Son günlerde Konya Büyükşehir Belediyesi’nin yan kuruluşu olan Kültür AŞ. bazı önemli kitaplar yayımladı. Bunun yanı sıra Konya mızrabıyla kayda alınan bazı Konya türkülerinden oluşan iki CD yapıldı. Bunlar güzel çalışmalardır. Bu çalışmalara yenileri ekleneceğinden kuşkum yok.
Bence eski yıllarda basılmış bazı kültür hazinelerimizin yeni baskıları da yapılsa çok iyi olur. Örnek olarak bunlardan birini önereyim: İlk sayısı 1936 yılında yayımlanan Konya dergisi. Halkevi Konya Şubesi tarafından yayımlanmış olan bu dergi ciltlerinin yeniden basılmalarını önermemin nedeni; bu dergilerin her bir sayısının en az bir “Karun Hazinesi” kadar değerli olmasıdır.
Bu dergilerin içinde Konya Tarihi var, Genel Türk tarihi var, folklor var, araştırma ürünü hemen her şey var. İçinde “her şey” olan böyle kaynak yapıtların değerleri elbette parayla falan ölçülmez.
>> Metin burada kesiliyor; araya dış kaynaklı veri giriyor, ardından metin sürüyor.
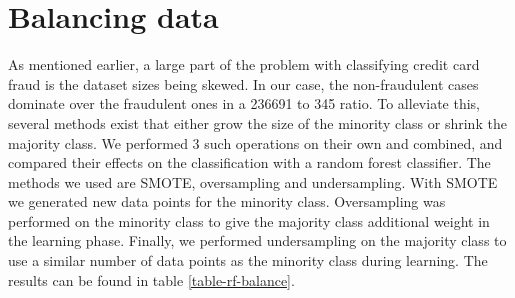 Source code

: \section*{Balancing data}

As mentioned earlier, a large part of the problem with classifying credit card fraud is the dataset sizes being skewed. In our case, the non-fraudulent cases dominate over the fraudulent ones in a 236691 to 345 ratio. To alleviate this, several methods exist that either grow the size of the minority class or shrink the majority class. We performed 3 such operations on their own and combined, and compared their effects on the classification with a random forest classifier. The methods we used are SMOTE, oversampling and undersampling. With SMOTE we generated new data points for the minority class. Oversampling was performed on the minority class to give the majority class additional weight in the learning phase. Finally, we performed undersampling on the majority class to use a similar number of data points as the minority class during learning. The results can be found in table \ref{table-rf-balance}.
Bu “her şeyin” yanında o günkü Konya hakkında da önemli bilgiler var. O günden bu güne Konya ile ilgili çalışmalar yapmış olan akademisyenlere, araştırmacılara, tarihçilere, folklorculara ve yazarlara kaynaklık yapmış olan bu derginin ciltleri birkaç kişinin elinde ve birkaç kitaplıkta bulunuyor. Kitaplıklarda bulunanlar da bir hayli eskimiş yıpranmış durumdalar.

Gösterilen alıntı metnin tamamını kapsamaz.